WHAT TO DO:
Read the listing below and tally the lines that contain "learn"; the reply is that tally only.

Segment Open

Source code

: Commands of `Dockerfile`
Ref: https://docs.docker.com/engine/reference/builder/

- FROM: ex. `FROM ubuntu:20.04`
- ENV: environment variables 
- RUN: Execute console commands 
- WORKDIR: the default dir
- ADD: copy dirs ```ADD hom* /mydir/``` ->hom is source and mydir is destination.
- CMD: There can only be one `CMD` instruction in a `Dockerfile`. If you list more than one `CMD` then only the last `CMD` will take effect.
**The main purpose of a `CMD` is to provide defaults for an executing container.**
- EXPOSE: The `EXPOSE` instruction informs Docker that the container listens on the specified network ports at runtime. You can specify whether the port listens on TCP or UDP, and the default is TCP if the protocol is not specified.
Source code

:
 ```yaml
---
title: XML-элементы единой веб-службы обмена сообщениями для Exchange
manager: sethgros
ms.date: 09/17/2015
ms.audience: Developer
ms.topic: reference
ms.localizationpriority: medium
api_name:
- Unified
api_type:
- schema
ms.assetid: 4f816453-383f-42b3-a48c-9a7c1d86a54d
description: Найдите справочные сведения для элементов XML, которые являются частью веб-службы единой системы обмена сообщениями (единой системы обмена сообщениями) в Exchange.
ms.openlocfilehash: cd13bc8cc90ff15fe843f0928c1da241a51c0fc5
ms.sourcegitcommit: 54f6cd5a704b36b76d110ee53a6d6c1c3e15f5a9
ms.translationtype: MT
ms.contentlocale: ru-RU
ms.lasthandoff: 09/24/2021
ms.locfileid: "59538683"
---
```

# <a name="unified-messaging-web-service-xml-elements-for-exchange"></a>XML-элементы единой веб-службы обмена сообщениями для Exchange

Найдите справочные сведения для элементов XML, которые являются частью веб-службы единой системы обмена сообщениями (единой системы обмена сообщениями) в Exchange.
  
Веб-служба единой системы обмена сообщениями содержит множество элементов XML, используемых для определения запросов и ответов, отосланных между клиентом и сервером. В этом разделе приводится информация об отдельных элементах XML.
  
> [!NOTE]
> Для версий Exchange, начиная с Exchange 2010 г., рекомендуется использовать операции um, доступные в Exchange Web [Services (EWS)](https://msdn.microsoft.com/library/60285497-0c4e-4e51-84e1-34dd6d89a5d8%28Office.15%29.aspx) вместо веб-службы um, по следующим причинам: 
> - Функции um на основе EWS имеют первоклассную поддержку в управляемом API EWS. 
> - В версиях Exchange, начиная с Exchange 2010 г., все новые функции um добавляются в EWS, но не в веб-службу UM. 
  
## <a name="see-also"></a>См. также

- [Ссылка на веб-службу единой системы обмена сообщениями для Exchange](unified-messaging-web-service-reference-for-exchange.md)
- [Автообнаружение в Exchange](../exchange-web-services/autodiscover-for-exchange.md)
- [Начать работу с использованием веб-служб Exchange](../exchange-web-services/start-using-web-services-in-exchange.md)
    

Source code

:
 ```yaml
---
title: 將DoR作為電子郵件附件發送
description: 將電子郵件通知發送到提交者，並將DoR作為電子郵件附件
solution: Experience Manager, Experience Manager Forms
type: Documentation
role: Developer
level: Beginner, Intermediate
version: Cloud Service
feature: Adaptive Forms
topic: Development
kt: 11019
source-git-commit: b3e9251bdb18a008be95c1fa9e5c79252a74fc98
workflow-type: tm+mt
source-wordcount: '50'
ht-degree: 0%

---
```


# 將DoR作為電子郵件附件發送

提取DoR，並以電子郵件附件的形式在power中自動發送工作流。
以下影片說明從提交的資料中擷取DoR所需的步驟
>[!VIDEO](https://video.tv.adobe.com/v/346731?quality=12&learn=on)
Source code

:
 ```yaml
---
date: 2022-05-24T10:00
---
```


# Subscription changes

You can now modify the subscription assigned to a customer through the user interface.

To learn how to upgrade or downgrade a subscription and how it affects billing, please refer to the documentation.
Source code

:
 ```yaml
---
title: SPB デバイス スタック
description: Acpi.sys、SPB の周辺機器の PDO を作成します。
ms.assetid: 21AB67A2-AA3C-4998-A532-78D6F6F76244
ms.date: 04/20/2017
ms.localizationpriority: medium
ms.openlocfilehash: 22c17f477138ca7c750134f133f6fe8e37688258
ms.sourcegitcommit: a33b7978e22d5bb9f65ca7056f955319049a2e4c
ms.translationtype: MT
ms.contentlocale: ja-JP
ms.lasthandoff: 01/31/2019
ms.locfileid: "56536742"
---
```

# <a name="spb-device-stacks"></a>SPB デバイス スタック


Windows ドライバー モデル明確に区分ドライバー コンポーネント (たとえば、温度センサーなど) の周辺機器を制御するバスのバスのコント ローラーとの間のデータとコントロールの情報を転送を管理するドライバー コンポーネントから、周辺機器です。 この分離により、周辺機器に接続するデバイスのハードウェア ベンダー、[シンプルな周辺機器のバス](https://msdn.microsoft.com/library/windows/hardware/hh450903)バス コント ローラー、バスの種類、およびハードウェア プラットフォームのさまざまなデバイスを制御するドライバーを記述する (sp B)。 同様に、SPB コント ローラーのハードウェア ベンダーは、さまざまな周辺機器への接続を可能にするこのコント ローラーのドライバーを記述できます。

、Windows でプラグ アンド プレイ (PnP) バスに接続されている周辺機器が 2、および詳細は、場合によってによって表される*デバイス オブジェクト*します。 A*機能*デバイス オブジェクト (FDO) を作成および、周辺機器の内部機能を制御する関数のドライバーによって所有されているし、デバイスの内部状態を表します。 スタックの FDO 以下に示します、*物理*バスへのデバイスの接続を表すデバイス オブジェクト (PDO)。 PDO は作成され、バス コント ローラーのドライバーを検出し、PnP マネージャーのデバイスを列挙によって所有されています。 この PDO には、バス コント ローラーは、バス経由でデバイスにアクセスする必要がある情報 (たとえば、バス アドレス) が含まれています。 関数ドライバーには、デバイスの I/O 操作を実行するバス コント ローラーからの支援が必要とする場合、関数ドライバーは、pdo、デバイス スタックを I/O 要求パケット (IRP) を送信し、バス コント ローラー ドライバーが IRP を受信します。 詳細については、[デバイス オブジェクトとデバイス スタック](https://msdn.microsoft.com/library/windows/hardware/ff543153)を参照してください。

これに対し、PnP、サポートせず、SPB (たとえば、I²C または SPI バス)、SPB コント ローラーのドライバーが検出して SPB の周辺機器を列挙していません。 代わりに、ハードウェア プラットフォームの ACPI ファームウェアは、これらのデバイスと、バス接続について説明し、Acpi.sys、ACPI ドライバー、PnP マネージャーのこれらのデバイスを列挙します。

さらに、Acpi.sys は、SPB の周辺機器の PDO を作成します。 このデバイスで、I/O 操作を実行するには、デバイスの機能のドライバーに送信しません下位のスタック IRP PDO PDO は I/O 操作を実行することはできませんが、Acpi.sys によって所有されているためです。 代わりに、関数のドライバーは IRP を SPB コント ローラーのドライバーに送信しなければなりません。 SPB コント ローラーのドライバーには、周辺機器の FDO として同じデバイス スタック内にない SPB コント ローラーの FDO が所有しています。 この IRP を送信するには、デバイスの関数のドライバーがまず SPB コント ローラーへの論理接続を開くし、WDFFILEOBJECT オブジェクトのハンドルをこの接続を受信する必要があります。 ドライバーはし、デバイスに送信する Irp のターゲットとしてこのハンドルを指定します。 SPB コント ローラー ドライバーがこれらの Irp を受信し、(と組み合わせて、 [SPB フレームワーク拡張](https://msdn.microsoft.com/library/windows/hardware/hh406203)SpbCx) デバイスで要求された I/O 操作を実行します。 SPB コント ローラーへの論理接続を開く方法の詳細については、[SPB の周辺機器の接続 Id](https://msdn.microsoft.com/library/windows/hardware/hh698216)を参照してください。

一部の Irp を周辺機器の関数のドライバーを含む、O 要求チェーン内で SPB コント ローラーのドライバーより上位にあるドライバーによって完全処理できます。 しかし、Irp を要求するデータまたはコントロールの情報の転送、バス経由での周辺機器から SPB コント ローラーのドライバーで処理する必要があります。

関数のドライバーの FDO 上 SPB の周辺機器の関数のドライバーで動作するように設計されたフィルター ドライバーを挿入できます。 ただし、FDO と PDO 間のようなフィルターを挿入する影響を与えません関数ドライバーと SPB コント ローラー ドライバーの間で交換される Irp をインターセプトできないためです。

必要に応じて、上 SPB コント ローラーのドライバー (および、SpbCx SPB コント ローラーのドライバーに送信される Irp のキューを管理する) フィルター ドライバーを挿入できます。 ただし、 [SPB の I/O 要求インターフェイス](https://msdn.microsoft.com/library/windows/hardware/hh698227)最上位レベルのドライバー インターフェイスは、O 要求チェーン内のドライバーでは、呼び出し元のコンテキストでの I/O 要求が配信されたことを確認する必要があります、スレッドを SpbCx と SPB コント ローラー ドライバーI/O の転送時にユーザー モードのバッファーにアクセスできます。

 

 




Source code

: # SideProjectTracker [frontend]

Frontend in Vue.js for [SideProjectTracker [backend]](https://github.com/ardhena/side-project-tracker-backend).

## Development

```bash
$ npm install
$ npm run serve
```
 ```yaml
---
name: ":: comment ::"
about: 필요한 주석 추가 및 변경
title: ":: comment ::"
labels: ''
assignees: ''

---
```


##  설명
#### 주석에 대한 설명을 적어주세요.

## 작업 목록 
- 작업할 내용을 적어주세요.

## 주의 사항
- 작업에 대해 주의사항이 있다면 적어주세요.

Segment Closed

RESPONSE BELOW:
2